平山郁夫(ひらやま・いくお/1930~2009年)は、昭和5年広島県瀬戸田町に生まれ、瀬戸内の青い海や緑の島々の織り成す豊かな自然の中で少年期を過ごしました。神秘的な潮の流れや群青色の海は、平山少年の心に大きな影響を及ぼし、画家・平山郁夫の感性は、瀬戸内の風土に育まれたといえましょう。

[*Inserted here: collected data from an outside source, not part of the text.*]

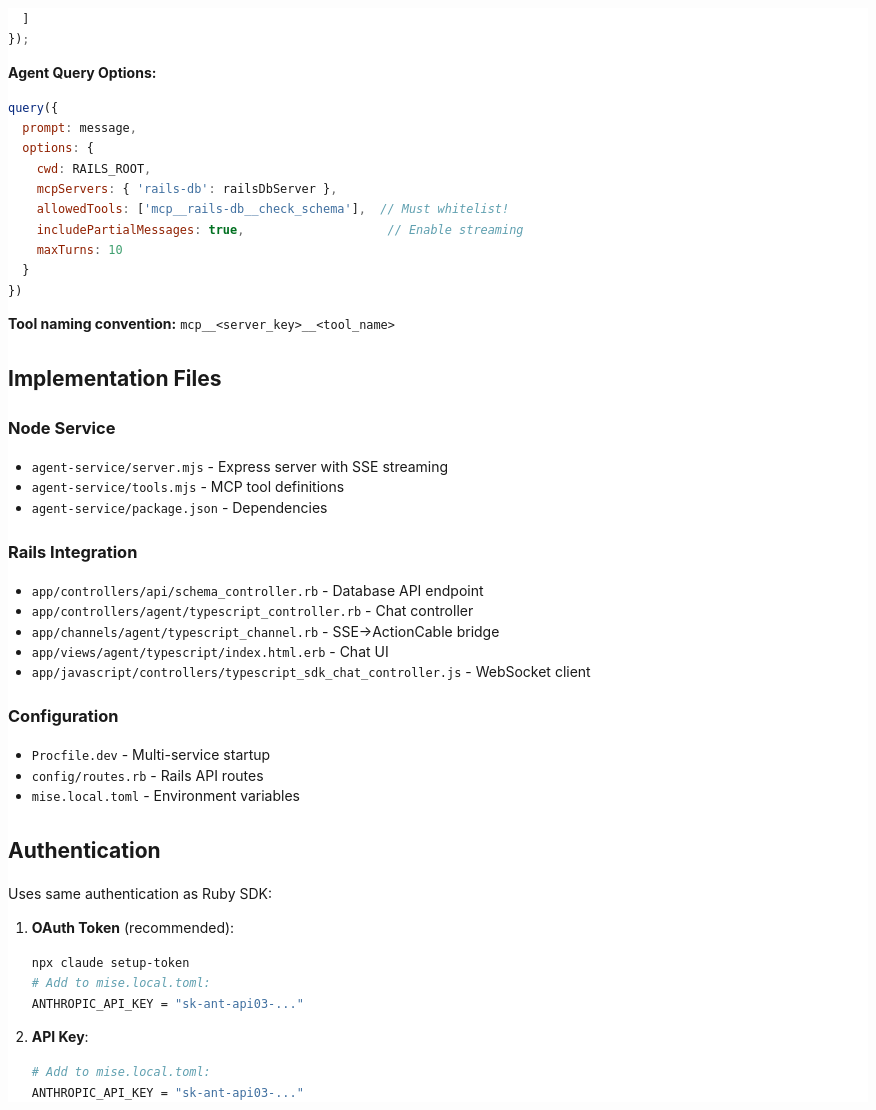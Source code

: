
 ```javascript
  ]
});
```

**Agent Query Options:**

```javascript
query({
  prompt: message,
  options: {
    cwd: RAILS_ROOT,
    mcpServers: { 'rails-db': railsDbServer },
    allowedTools: ['mcp__rails-db__check_schema'],  // Must whitelist!
    includePartialMessages: true,                    // Enable streaming
    maxTurns: 10
  }
})
```

**Tool naming convention:** `mcp__<server_key>__<tool_name>`

## Implementation Files

### Node Service
- `agent-service/server.mjs` - Express server with SSE streaming
- `agent-service/tools.mjs` - MCP tool definitions
- `agent-service/package.json` - Dependencies

### Rails Integration
- `app/controllers/api/schema_controller.rb` - Database API endpoint
- `app/controllers/agent/typescript_controller.rb` - Chat controller
- `app/channels/agent/typescript_channel.rb` - SSE→ActionCable bridge
- `app/views/agent/typescript/index.html.erb` - Chat UI
- `app/javascript/controllers/typescript_sdk_chat_controller.js` - WebSocket client

### Configuration
- `Procfile.dev` - Multi-service startup
- `config/routes.rb` - Rails API routes
- `mise.local.toml` - Environment variables

## Authentication

Uses same authentication as Ruby SDK:

1. **OAuth Token** (recommended):
   ```bash
   npx claude setup-token
   # Add to mise.local.toml:
   ANTHROPIC_API_KEY = "sk-ant-api03-..."
   ```

2. **API Key**:
   ```bash
   # Add to mise.local.toml:
   ANTHROPIC_API_KEY = "sk-ant-api03-..."
   ```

しかし、昭和20年、中学3年生の時、広島市で被爆。後遺症に苦しみながらも、やがてその体験は、《仏教伝来》を初めとする平和を願う作品を描くことに繋がります。この記念碑的作品《仏教伝来》で日本画壇の一員となった平山郁夫は生涯をかけ、日本文化の源流を求めてシルクロードを取材し多くの作品を残しました。
本展では、その人生をエッセイと共に描いた《道遥かシリーズ》、ライフワークとなった《薬師寺・玄奘三蔵院の大唐西域壁画》の大下図、世界が認める文化としての京都を描いた《平成の洛中洛外シリーズ》、そして限りない郷土愛を注いだ《しまなみ海道シリーズ》で、平山郁夫の画業を振り返ります。